## TO DO
Below are some records; repeat them all exactly, minus the pictures.

## RECORDED INFORMATION
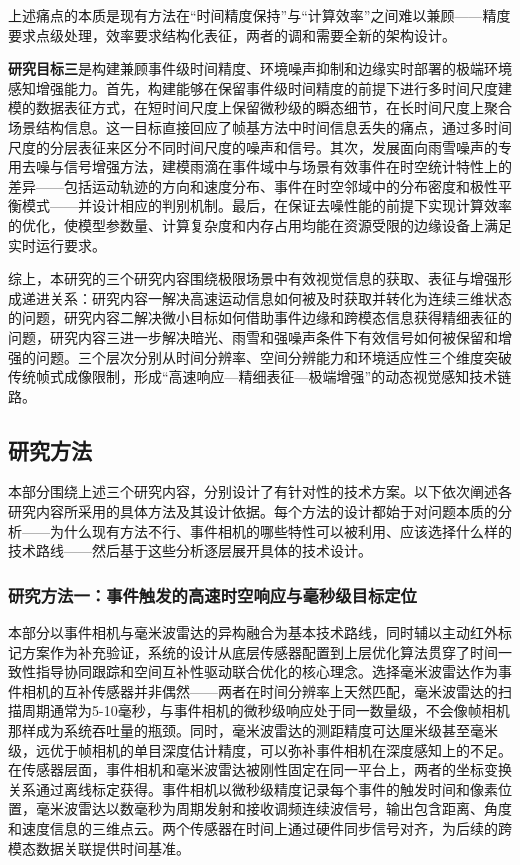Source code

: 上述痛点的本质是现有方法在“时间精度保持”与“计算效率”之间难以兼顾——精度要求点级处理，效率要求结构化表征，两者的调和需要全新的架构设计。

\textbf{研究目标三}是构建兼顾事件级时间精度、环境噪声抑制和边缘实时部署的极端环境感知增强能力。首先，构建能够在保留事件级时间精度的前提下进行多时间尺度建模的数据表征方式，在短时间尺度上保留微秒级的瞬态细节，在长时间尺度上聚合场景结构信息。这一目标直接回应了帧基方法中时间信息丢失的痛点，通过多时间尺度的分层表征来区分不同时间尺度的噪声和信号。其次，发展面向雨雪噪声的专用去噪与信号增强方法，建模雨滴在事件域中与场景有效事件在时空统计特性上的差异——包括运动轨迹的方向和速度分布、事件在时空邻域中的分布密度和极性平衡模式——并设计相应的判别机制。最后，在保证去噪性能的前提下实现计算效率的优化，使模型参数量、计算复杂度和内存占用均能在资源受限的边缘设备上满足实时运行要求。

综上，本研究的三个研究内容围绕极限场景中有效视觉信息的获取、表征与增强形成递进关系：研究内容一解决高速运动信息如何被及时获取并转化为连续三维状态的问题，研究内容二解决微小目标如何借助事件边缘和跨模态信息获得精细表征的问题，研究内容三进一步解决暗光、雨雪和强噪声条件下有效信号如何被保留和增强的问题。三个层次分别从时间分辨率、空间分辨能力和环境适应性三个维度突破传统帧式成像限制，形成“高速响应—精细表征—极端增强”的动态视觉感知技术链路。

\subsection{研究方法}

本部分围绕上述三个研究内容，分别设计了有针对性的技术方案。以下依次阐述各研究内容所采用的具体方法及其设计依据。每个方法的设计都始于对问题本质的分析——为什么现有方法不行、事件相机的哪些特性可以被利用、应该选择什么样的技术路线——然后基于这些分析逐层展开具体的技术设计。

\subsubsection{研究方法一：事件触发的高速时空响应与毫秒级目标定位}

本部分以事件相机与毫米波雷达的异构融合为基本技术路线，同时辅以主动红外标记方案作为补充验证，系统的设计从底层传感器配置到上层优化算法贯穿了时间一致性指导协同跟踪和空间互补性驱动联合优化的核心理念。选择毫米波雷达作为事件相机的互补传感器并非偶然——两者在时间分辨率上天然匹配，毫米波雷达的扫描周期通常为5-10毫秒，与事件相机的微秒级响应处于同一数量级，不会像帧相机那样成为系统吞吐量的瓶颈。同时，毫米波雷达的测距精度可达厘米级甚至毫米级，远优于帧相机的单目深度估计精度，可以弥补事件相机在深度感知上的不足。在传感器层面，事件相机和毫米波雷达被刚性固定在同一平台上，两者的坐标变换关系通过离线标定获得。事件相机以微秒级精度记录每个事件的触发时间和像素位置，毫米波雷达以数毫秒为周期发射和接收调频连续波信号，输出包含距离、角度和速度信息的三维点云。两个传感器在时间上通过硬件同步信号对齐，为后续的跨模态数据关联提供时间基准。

## SOLUTION
Source code

: 上述痛点的本质是现有方法在“时间精度保持”与“计算效率”之间难以兼顾——精度要求点级处理，效率要求结构化表征，两者的调和需要全新的架构设计。

\textbf{研究目标三}是构建兼顾事件级时间精度、环境噪声抑制和边缘实时部署的极端环境感知增强能力。首先，构建能够在保留事件级时间精度的前提下进行多时间尺度建模的数据表征方式，在短时间尺度上保留微秒级的瞬态细节，在长时间尺度上聚合场景结构信息。这一目标直接回应了帧基方法中时间信息丢失的痛点，通过多时间尺度的分层表征来区分不同时间尺度的噪声和信号。其次，发展面向雨雪噪声的专用去噪与信号增强方法，建模雨滴在事件域中与场景有效事件在时空统计特性上的差异——包括运动轨迹的方向和速度分布、事件在时空邻域中的分布密度和极性平衡模式——并设计相应的判别机制。最后，在保证去噪性能的前提下实现计算效率的优化，使模型参数量、计算复杂度和内存占用均能在资源受限的边缘设备上满足实时运行要求。

综上，本研究的三个研究内容围绕极限场景中有效视觉信息的获取、表征与增强形成递进关系：研究内容一解决高速运动信息如何被及时获取并转化为连续三维状态的问题，研究内容二解决微小目标如何借助事件边缘和跨模态信息获得精细表征的问题，研究内容三进一步解决暗光、雨雪和强噪声条件下有效信号如何被保留和增强的问题。三个层次分别从时间分辨率、空间分辨能力和环境适应性三个维度突破传统帧式成像限制，形成“高速响应—精细表征—极端增强”的动态视觉感知技术链路。

\subsection{研究方法}

本部分围绕上述三个研究内容，分别设计了有针对性的技术方案。以下依次阐述各研究内容所采用的具体方法及其设计依据。每个方法的设计都始于对问题本质的分析——为什么现有方法不行、事件相机的哪些特性可以被利用、应该选择什么样的技术路线——然后基于这些分析逐层展开具体的技术设计。

\subsubsection{研究方法一：事件触发的高速时空响应与毫秒级目标定位}

本部分以事件相机与毫米波雷达的异构融合为基本技术路线，同时辅以主动红外标记方案作为补充验证，系统的设计从底层传感器配置到上层优化算法贯穿了时间一致性指导协同跟踪和空间互补性驱动联合优化的核心理念。选择毫米波雷达作为事件相机的互补传感器并非偶然——两者在时间分辨率上天然匹配，毫米波雷达的扫描周期通常为5-10毫秒，与事件相机的微秒级响应处于同一数量级，不会像帧相机那样成为系统吞吐量的瓶颈。同时，毫米波雷达的测距精度可达厘米级甚至毫米级，远优于帧相机的单目深度估计精度，可以弥补事件相机在深度感知上的不足。在传感器层面，事件相机和毫米波雷达被刚性固定在同一平台上，两者的坐标变换关系通过离线标定获得。事件相机以微秒级精度记录每个事件的触发时间和像素位置，毫米波雷达以数毫秒为周期发射和接收调频连续波信号，输出包含距离、角度和速度信息的三维点云。两个传感器在时间上通过硬件同步信号对齐，为后续的跨模态数据关联提供时间基准。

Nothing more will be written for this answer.